§ **PROBLEM TO SOLVE**
All of these records need to be duplicated exactly.

Saved data entries:
::::
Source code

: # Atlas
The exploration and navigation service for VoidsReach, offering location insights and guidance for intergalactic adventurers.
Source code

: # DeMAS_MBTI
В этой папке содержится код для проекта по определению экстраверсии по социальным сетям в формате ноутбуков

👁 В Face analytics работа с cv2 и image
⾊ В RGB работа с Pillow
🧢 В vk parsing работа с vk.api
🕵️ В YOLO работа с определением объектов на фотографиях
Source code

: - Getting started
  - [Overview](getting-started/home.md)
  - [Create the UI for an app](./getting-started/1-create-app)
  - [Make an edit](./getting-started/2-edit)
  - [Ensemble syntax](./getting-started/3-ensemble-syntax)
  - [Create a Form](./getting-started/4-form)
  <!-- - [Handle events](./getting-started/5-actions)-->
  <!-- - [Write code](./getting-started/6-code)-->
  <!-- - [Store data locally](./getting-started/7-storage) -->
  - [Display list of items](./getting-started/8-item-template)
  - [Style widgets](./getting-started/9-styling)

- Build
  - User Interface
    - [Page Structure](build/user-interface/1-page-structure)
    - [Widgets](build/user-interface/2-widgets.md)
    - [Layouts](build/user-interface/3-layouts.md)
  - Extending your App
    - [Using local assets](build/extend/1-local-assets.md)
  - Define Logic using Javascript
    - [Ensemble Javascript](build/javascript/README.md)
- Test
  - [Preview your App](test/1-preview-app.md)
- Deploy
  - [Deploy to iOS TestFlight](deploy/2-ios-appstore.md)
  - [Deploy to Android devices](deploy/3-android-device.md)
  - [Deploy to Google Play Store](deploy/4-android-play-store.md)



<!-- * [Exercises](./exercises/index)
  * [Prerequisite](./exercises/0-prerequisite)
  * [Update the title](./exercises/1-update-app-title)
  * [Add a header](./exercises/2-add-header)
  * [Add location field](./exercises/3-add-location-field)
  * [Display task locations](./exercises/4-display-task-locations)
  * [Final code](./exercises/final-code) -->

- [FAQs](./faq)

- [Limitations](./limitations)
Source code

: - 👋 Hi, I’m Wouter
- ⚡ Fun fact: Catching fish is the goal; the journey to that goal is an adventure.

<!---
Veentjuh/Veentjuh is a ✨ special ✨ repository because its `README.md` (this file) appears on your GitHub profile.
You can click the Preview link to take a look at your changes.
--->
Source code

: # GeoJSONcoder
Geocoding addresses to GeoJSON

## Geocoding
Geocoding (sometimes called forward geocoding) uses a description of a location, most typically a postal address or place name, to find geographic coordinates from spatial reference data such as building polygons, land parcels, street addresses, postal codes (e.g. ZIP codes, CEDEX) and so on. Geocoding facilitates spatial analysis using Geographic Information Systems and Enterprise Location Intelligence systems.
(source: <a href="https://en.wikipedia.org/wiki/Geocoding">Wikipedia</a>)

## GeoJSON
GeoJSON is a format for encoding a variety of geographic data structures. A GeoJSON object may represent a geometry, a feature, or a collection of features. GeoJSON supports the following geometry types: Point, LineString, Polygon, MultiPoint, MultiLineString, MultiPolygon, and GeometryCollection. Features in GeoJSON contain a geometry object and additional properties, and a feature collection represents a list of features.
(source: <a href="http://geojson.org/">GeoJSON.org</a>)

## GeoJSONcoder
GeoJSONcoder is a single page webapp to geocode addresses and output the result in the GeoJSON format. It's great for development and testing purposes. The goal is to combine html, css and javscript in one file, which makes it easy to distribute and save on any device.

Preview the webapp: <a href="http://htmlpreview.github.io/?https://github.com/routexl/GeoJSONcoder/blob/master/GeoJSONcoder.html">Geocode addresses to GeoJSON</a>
::::
§ **ANSWER TO THIS TASK**
Source code

: # Atlas
The exploration and navigation service for VoidsReach, offering location insights and guidance for intergalactic adventurers.
Source code

: # DeMAS_MBTI
В этой папке содержится код для проекта по определению экстраверсии по социальным сетям в формате ноутбуков

👁 В Face analytics работа с cv2 и image
⾊ В RGB работа с Pillow
🧢 В vk parsing работа с vk.api
🕵️ В YOLO работа с определением объектов на фотографиях
Source code

: - Getting started
  - [Overview](getting-started/home.md)
  - [Create the UI for an app](./getting-started/1-create-app)
  - [Make an edit](./getting-started/2-edit)
  - [Ensemble syntax](./getting-started/3-ensemble-syntax)
  - [Create a Form](./getting-started/4-form)
  <!-- - [Handle events](./getting-started/5-actions)-->
  <!-- - [Write code](./getting-started/6-code)-->
  <!-- - [Store data locally](./getting-started/7-storage) -->
  - [Display list of items](./getting-started/8-item-template)
  - [Style widgets](./getting-started/9-styling)

- Build
  - User Interface
    - [Page Structure](build/user-interface/1-page-structure)
    - [Widgets](build/user-interface/2-widgets.md)
    - [Layouts](build/user-interface/3-layouts.md)
  - Extending your App
    - [Using local assets](build/extend/1-local-assets.md)
  - Define Logic using Javascript
    - [Ensemble Javascript](build/javascript/README.md)
- Test
  - [Preview your App](test/1-preview-app.md)
- Deploy
  - [Deploy to iOS TestFlight](deploy/2-ios-appstore.md)
  - [Deploy to Android devices](deploy/3-android-device.md)
  - [Deploy to Google Play Store](deploy/4-android-play-store.md)



<!-- * [Exercises](./exercises/index)
  * [Prerequisite](./exercises/0-prerequisite)
  * [Update the title](./exercises/1-update-app-title)
  * [Add a header](./exercises/2-add-header)
  * [Add location field](./exercises/3-add-location-field)
  * [Display task locations](./exercises/4-display-task-locations)
  * [Final code](./exercises/final-code) -->

- [FAQs](./faq)

- [Limitations](./limitations)
Source code

: - 👋 Hi, I’m Wouter
- ⚡ Fun fact: Catching fish is the goal; the journey to that goal is an adventure.

<!---
Veentjuh/Veentjuh is a ✨ special ✨ repository because its `README.md` (this file) appears on your GitHub profile.
You can click the Preview link to take a look at your changes.
--->
Source code

: # GeoJSONcoder
Geocoding addresses to GeoJSON

## Geocoding
Geocoding (sometimes called forward geocoding) uses a description of a location, most typically a postal address or place name, to find geographic coordinates from spatial reference data such as building polygons, land parcels, street addresses, postal codes (e.g. ZIP codes, CEDEX) and so on. Geocoding facilitates spatial analysis using Geographic Information Systems and Enterprise Location Intelligence systems.
(source: <a href="https://en.wikipedia.org/wiki/Geocoding">Wikipedia</a>)

## GeoJSON
GeoJSON is a format for encoding a variety of geographic data structures. A GeoJSON object may represent a geometry, a feature, or a collection of features. GeoJSON supports the following geometry types: Point, LineString, Polygon, MultiPoint, MultiLineString, MultiPolygon, and GeometryCollection. Features in GeoJSON contain a geometry object and additional properties, and a feature collection represents a list of features.
(source: <a href="http://geojson.org/">GeoJSON.org</a>)

## GeoJSONcoder
GeoJSONcoder is a single page webapp to geocode addresses and output the result in the GeoJSON format. It's great for development and testing purposes. The goal is to combine html, css and javscript in one file, which makes it easy to distribute and save on any device.

Preview the webapp: <a href="http://htmlpreview.github.io/?https://github.com/routexl/GeoJSONcoder/blob/master/GeoJSONcoder.html">Geocode addresses to GeoJSON</a>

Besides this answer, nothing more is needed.